7.01.2015

CAPERUCITA





CAPERUCITA

El sol quemaba. Los cuerpos se derretían. El estar a remojo todo el día en la piscina o en la playa era la única solución para no morir de calor. La vida avanzaba con dificultad. Cualquier gesto, cualquier movimiento era agotador.

Sonó el teléfono y Caperucita (así la llamaban todos por su afán en llevar gorras deportivas) descolgó. Era otra vez la pesada de su abuela. Siempre le faltaba algo y a Caperucita le tocaba desplazarse para llevarle el pan, el agua o la leche a la otra punta de Campello. Lo hacía con desgana y por obligación. Si no hacía estos recaditos sus padres la castigaban. No podía ver la tele ni jugar con la Play-Station.

La abuela era muy rica pero le encantaba comprar todas las nuevas ofertas del supermercado. Si el arroz bajaba tres pesetas, ella compraba varios kilos. Ese día el supermercado ofrecía la miel y las galletas a unos precios bajísimos, pero como hacía tanto calor en la calle y el aire acondicionado funcionaba de maravilla en su chalet, la abuelita no tenía ganas de salir. Le dijo a su nieta que le trajera cuatro kilos de galletas y quince tarros de miel.

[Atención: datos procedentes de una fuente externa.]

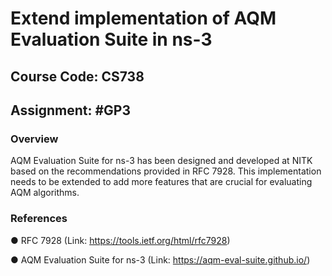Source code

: # Extend implementation of AQM Evaluation Suite in ns-3

## Course Code: CS738

## Assignment: #GP3

### Overview
AQM Evaluation Suite for ns-3 has been designed and developed at NITK based on the recommendations provided in RFC 7928. This implementation needs to be extended to add
more features that are crucial for evaluating AQM algorithms.

### References
● RFC 7928 (Link: https://tools.ietf.org/html/rfc7928)

● AQM Evaluation Suite for ns-3 (Link: https://aqm-eval-suite.github.io/)
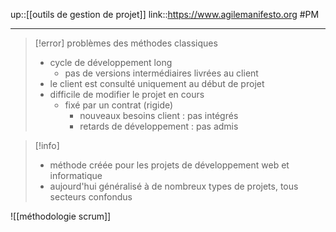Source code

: up::[[outils de gestion de projet]]
link::https://www.agilemanifesto.org
#PM

----

> [!error] problèmes des méthodes classiques
>  - cycle de développement long
>      - pas de versions intermédiaires livrées au client
>  - le client est consulté uniquement au début de projet
>  - difficile de modifier le projet en cours
>      - fixé par un contrat (rigide)
>          - nouveaux besoins client : pas intégrés
>          - retards de développement : pas admis

> [!info] 
>  - méthode créée pour les projets de développement web et informatique
>  - aujourd'hui généralisé à de nombreux types de projets, tous secteurs confondus

![[méthodologie scrum]]
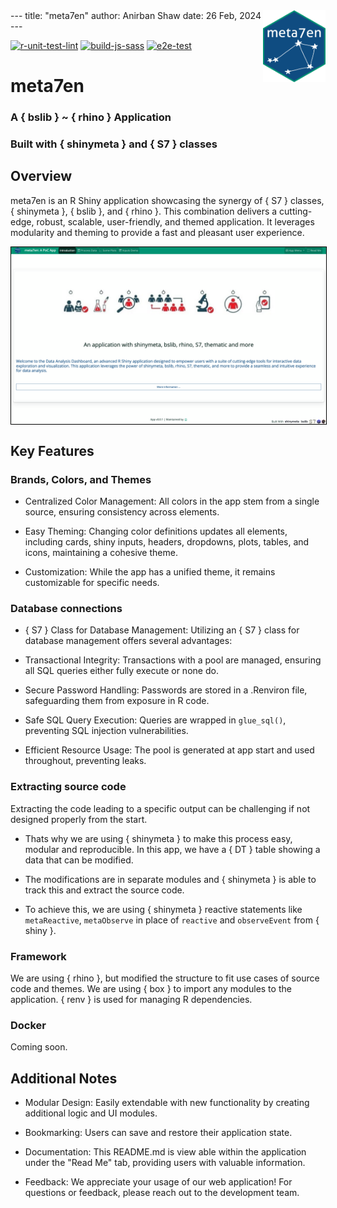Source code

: <img align="right" width="100" height="115" src="app/static/images/app_hex.png">
---
title: "meta7en"
author: Anirban Shaw
date: 26 Feb, 2024
---

<!-- badges: start -->
[![r-unit-test-lint](https://github.com/anirbanshaw24/meta7en/actions/workflows/r-unit-test-lint.yml/badge.svg)](https://github.com/anirbanshaw24/meta7en/actions/workflows/r-unit-test-lint.yml)
[![build-js-sass](https://github.com/anirbanshaw24/meta7en/actions/workflows/build-js-sass.yml/badge.svg)](https://github.com/anirbanshaw24/meta7en/actions/workflows/build-js-sass.yml)
[![e2e-test](https://github.com/anirbanshaw24/meta7en/actions/workflows/e2e-test.yml/badge.svg)](https://github.com/anirbanshaw24/meta7en/actions/workflows/e2e-test.yml)
<!-- badges: end -->

# meta7en

### A { bslib } ~ { rhino } Application
### Built with { shinymeta } and { S7 } classes

## Overview

meta7en is an R Shiny application showcasing the synergy of { S7 } classes, { shinymeta }, { bslib }, and { rhino }. This combination delivers a cutting-edge, robust, scalable, user-friendly, and themed application. It leverages modularity and theming to provide a fast and pleasant user experience.

<a href="https://anirbanshaw24.shinyapps.io/meta7en" target="_blank"><img align="center" style="border: 1px solid black;" width="1000" src="app/static/images/app_main.png"></a>

## Key Features

### Brands, Colors, and Themes

- Centralized Color Management: All colors in the app stem from a single source, ensuring consistency across elements.

- Easy Theming: Changing color definitions updates all elements, including cards, shiny inputs, headers, dropdowns, plots, tables, and icons, maintaining a cohesive theme.

- Customization: While the app has a unified theme, it remains customizable for specific needs.

### Database connections

- { S7 } Class for Database Management: Utilizing an { S7 } class for database management offers several advantages:

- Transactional Integrity: Transactions with a pool are managed, ensuring all SQL queries either fully execute or none do.

- Secure Password Handling: Passwords are stored in a .Renviron file, safeguarding them from exposure in R code.

- Safe SQL Query Execution: Queries are wrapped in `glue_sql()`, preventing SQL injection vulnerabilities.

- Efficient Resource Usage: The pool is generated at app start and used throughout, preventing leaks.

### Extracting source code

Extracting the code leading to a specific output can be challenging if not designed properly from the start. 

- Thats why we are using { shinymeta } to make this process easy, modular and reproducible. In this app, we have a { DT } table showing a data that can be modified. 

- The modifications are in separate modules and { shinymeta } is able to track this and extract the source code.

- To achieve this, we are using { shinymeta } reactive statements like `metaReactive`, `metaObserve` in place of `reactive` and `observeEvent` from { shiny }.

### Framework

We are using { rhino }, but modified the structure to fit use cases of source code and themes. We are using { box } to import any modules to the application. { renv } is used for managing R dependencies.

### Docker

Coming soon.

## Additional Notes

- Modular Design: Easily extendable with new functionality by creating additional logic and UI modules.

- Bookmarking: Users can save and restore their application state.

- Documentation: This README.md is view able within the application under the "Read Me" tab, providing users with valuable information.

- Feedback: We appreciate your usage of our web application! For questions or feedback, please reach out to the development team.
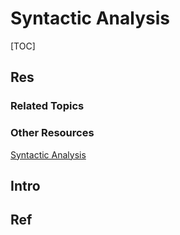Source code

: # Syntactic Analysis

[TOC]



## Res
### Related Topics


### Other Resources
[Syntactic Analysis](https://courses.compute.dtu.dk/02242/topics/syntactic-analysis.html)



## Intro



## Ref
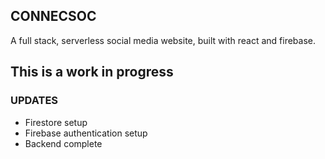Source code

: ## CONNECSOC

A full stack, serverless social media website, built with react and firebase.

## This is a work in progress
### UPDATES
* Firestore setup
* Firebase authentication setup
* Backend complete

Caperucita estaba muy disgustada. Como sus padres trabajaban, no tenía ningún modo de locomoción para transportar tantas compras. A lo mejor alguna vecina podría acercarla a casa de la abuelita. Pero en el supermercado no vio a ninguna conocida que pudiese ayudarle.

Estuvo un buen rato pensando como podría hacer para llevar tanto peso cuando de repente apareció Miguel, el chico más guapo de su urbanización. Todas se morían de envidia por subirse en su coche y dar una vuelta. Y todas tenían prohibido por sus padres mantener cualquier tipo de relación con él. Los padres chismorreaban que algo sucio llevaba entre manos ese chico, mejor dicho ese hombre, para llevar un tren de vida tan elevado y estar en el paro. Entraba y salía mucha gente de su bungalow, tanto de día como de noche.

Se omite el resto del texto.